Module 3: Part 2

Box of postcards.

Digitization of Analog Materials

When working with your personal records, you might find yourself interested in digitizing some of them. Digitization can help by creating digital backups of your paper-based files, allowing you to share images or recordings more easily with others, and/or make reproductions of your materials. It is important to note that digitization in and of itself should not be considered a replacement technique for the physical materials. When you digitize something, you should still keep the physical item as the original.

The digitization itself often can be easily accomplished as a DIY project with some exceptions where using a professional service might prove beneficial.

The following section provides basic information about the digitization process, including the steps, different equipment, and considerations.

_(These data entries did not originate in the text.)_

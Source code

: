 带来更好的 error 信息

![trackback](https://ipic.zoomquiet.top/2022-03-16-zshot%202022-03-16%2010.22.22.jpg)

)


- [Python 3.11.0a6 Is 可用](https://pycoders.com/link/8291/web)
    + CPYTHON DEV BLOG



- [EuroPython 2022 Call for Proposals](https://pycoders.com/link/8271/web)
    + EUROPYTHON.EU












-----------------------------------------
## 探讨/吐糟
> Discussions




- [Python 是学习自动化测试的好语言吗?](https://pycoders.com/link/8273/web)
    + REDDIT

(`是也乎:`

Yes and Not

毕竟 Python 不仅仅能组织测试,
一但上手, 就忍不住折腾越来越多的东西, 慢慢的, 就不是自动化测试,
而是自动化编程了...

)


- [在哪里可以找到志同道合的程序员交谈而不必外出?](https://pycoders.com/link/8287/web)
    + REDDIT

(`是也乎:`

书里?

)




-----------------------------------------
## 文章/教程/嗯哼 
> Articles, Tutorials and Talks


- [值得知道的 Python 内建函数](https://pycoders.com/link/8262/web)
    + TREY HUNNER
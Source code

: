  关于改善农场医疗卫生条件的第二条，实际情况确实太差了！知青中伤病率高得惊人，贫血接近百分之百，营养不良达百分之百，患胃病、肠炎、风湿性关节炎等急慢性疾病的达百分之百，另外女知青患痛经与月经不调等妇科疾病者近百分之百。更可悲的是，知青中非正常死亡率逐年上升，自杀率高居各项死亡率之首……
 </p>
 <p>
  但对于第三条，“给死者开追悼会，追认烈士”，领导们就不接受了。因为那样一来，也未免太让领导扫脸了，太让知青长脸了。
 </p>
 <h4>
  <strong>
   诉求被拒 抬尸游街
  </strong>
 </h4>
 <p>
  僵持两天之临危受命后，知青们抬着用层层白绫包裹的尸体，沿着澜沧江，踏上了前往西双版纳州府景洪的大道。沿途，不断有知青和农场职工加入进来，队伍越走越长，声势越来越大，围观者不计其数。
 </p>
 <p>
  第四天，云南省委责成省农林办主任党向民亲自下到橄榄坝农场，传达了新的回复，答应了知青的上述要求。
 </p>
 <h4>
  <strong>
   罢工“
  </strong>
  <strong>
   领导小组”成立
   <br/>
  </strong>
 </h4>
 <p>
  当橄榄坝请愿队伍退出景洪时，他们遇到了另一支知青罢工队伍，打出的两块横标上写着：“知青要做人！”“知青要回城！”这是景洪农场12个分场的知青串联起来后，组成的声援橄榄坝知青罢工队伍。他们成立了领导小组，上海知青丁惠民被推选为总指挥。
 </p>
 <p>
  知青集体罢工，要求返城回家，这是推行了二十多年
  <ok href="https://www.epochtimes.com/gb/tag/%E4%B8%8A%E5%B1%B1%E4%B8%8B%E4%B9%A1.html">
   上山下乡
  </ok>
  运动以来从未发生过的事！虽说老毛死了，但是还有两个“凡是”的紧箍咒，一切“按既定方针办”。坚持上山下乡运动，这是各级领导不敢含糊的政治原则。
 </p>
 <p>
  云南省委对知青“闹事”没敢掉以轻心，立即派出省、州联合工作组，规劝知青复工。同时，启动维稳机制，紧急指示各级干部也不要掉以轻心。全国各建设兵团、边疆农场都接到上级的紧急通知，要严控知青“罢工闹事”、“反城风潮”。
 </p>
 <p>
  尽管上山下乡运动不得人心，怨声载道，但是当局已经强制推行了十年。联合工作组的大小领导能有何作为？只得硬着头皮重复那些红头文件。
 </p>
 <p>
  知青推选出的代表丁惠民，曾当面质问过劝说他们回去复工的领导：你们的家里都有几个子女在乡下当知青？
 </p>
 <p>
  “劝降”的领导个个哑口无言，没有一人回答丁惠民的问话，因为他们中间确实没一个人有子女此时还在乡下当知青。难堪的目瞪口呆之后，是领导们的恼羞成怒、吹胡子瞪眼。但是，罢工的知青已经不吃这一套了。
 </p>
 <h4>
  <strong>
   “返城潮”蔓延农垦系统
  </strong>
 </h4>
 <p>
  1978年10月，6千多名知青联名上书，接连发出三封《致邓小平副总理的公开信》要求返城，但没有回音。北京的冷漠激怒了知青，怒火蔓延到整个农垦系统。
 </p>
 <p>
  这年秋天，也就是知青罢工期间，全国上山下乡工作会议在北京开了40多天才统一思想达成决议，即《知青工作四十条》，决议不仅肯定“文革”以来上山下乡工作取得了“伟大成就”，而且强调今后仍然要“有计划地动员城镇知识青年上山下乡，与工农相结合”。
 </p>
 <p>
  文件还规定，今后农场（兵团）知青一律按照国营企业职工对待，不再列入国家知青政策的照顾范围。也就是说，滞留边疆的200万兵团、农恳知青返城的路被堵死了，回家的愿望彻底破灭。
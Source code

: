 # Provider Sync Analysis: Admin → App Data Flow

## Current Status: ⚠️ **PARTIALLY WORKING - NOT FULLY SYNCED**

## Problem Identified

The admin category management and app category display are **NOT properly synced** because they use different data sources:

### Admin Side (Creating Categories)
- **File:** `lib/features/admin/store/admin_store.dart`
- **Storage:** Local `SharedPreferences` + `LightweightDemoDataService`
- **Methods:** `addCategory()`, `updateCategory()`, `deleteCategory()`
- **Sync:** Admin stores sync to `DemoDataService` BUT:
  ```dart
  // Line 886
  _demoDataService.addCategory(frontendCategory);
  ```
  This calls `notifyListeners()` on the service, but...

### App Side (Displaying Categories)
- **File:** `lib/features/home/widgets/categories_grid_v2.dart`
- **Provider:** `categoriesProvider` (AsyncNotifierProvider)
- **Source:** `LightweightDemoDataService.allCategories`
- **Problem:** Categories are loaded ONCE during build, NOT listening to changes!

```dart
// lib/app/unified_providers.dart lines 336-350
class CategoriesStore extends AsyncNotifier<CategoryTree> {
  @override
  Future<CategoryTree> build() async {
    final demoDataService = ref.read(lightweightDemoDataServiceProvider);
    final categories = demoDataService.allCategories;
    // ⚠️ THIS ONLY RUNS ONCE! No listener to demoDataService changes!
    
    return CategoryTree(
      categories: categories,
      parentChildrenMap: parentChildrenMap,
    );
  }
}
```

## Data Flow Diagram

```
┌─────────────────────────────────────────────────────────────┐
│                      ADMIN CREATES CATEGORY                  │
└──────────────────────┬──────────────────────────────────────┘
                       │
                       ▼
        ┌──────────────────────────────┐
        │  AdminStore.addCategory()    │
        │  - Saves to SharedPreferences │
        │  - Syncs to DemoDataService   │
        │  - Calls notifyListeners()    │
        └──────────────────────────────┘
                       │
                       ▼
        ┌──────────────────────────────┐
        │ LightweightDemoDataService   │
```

The first step in any digitization project is developing a plan. Consider what you would like to digitize. Do you want to digitize everything? Or, more likely, only some of your material? How much time do you want to spend on the project? What types of materials do you want to digitize (e.g., paper-based, photographs, moving images, recorded audio, etc.)? Do you want to do all the digitization at once or in phases over time? How much money can you spend on either purchasing or renting equipment or using a professional service? Where will you keep the resulting digital files?

We recommend using the following worksheet to plan your digitization project.

The following sections discuss the equipment, procedure, file formats, and standards for each major format type.

Paper-based objects

Paper-based objects are the most common and easiest to digitize at home with relatively inexpensive equipment. Three types of scanners are used for paper-based objects: a photocopier or office printer, a flatbed scanner, or a drum scanner. The use of an office printer’s scanner function often may include using an automatic document feeder. This can significantly increase the speed and efficiency of scanning, but you should be careful not to try and send any damaged or brittle documents through the document feeder as they can jam and damage the paper.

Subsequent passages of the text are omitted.